The CEO known everywhere as Whitey (a childhood nickname on account of his pale blond, now gray hair, that has stuck despite South Africa’s racial issues).
QZ focuses on Freedom Park, south of Johannesburg, which changed from shanty town to a lower middle class neighborhood with electricity, piped water, and tarred roads and saw a new Shoprite store open in November.
It says that this strategy to seek out Africa’s growing middle class consumers, in places its competitors have yet dared to venture, has helped drive Shoprite’s rapid expansion in the last decade. The food retailer has expanded from eight poorly performing stores worth 1 million rand in 1979 (around $1.2 million then), to become Africa’s largest retail chain, worth 113.7 billion rand ($8.5 billion) today.
Basson is set to step down after nearly four decades and his successor will be Pieter Engelbrecht, a 20-year Shoprite veteran who was once Basson’s assistant.

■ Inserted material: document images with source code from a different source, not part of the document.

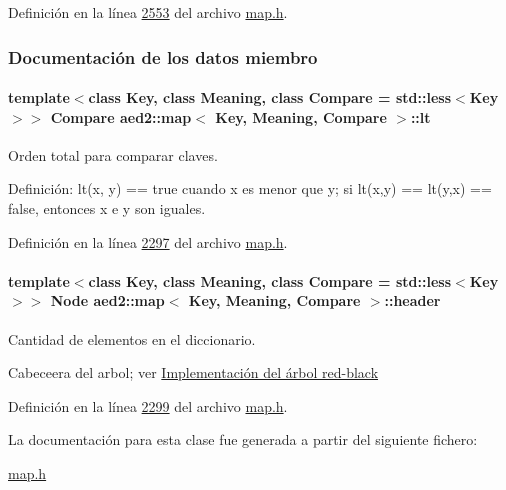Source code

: \-Definición en la línea \hyperlink{map_8h_source_l02553}{2553} del archivo \hyperlink{map_8h_source}{map.\-h}.



\subsubsection{\-Documentación de los datos miembro}
\hypertarget{classaed2_1_1map_a0e5be36fae0693e4665bd2a615e7550a_a0e5be36fae0693e4665bd2a615e7550a}{
\paragraph[{lt}]{\setlength{\rightskip}{0pt plus 5cm}template$<$class \-Key, class \-Meaning, class \-Compare = std\-::less$<$\-Key$>$$>$ \-Compare {\bf aed2\-::map}$<$ \-Key, \-Meaning, \-Compare $>$\-::{\bf lt}}}\label{classaed2_1_1map_a0e5be36fae0693e4665bd2a615e7550a_a0e5be36fae0693e4665bd2a615e7550a}


\-Orden total para comparar claves. 

\-Definición\-: lt(x, y) == true cuando x es menor que y; si lt(x,y) == lt(y,x) == false, entonces x e y son iguales. 

\-Definición en la línea \hyperlink{map_8h_source_l02297}{2297} del archivo \hyperlink{map_8h_source}{map.\-h}.

\hypertarget{classaed2_1_1map_a92d93f905c8ad73fba18fdc7e8915cce_a92d93f905c8ad73fba18fdc7e8915cce}{
\paragraph[{header}]{\setlength{\rightskip}{0pt plus 5cm}template$<$class \-Key, class \-Meaning, class \-Compare = std\-::less$<$\-Key$>$$>$ {\bf \-Node} {\bf aed2\-::map}$<$ \-Key, \-Meaning, \-Compare $>$\-::{\bf header}}}\label{classaed2_1_1map_a92d93f905c8ad73fba18fdc7e8915cce_a92d93f905c8ad73fba18fdc7e8915cce}


\-Cantidad de elementos en el diccionario. 

\-Cabeceera del arbol; ver \hyperlink{Implementacion}{\-Implementación del árbol red-\/black} 

\-Definición en la línea \hyperlink{map_8h_source_l02299}{2299} del archivo \hyperlink{map_8h_source}{map.\-h}.



\-La documentación para esta clase fue generada a partir del siguiente fichero\-:\begin{DoxyCompactItemize}
\item 
\hyperlink{map_8h}{map.\-h}\end{DoxyCompactItemize}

The low-cost grocer’s slogan promises “low prices for you,” and it has been able to keep that promise in South Africa where other retailers are struggling. It diversified its customer base by launching the less expensive USave format store, described by the group as an “ideal vehicle for the group’s expansion into Africa and allows far greater penetration into previously under-served communities in South Africa.” Then there’s also the higher-brow Checkers, aimed at upwardly mobile customers interested in ready-to-eat meals and a good wine selection.
Outside of South Africa, Shoprite and its affiliate stores are not necessarily low-cost, but they do offer a variety and an aspirational sophistication that local retailers and informal street markets simply can’t compete with, especially on shelf life. Among Africa’s growing middle class, going to Shoprite has become something of an outing for young families climbing the economic ladder in cities like Lagos or Accra. Heading to Shoprite doesn’t just mean filling your trolley with the month’s groceries, it’s going to the mall to grab a pizza or see a movie, giving consumers a reason to choose the South African brand over local rivals.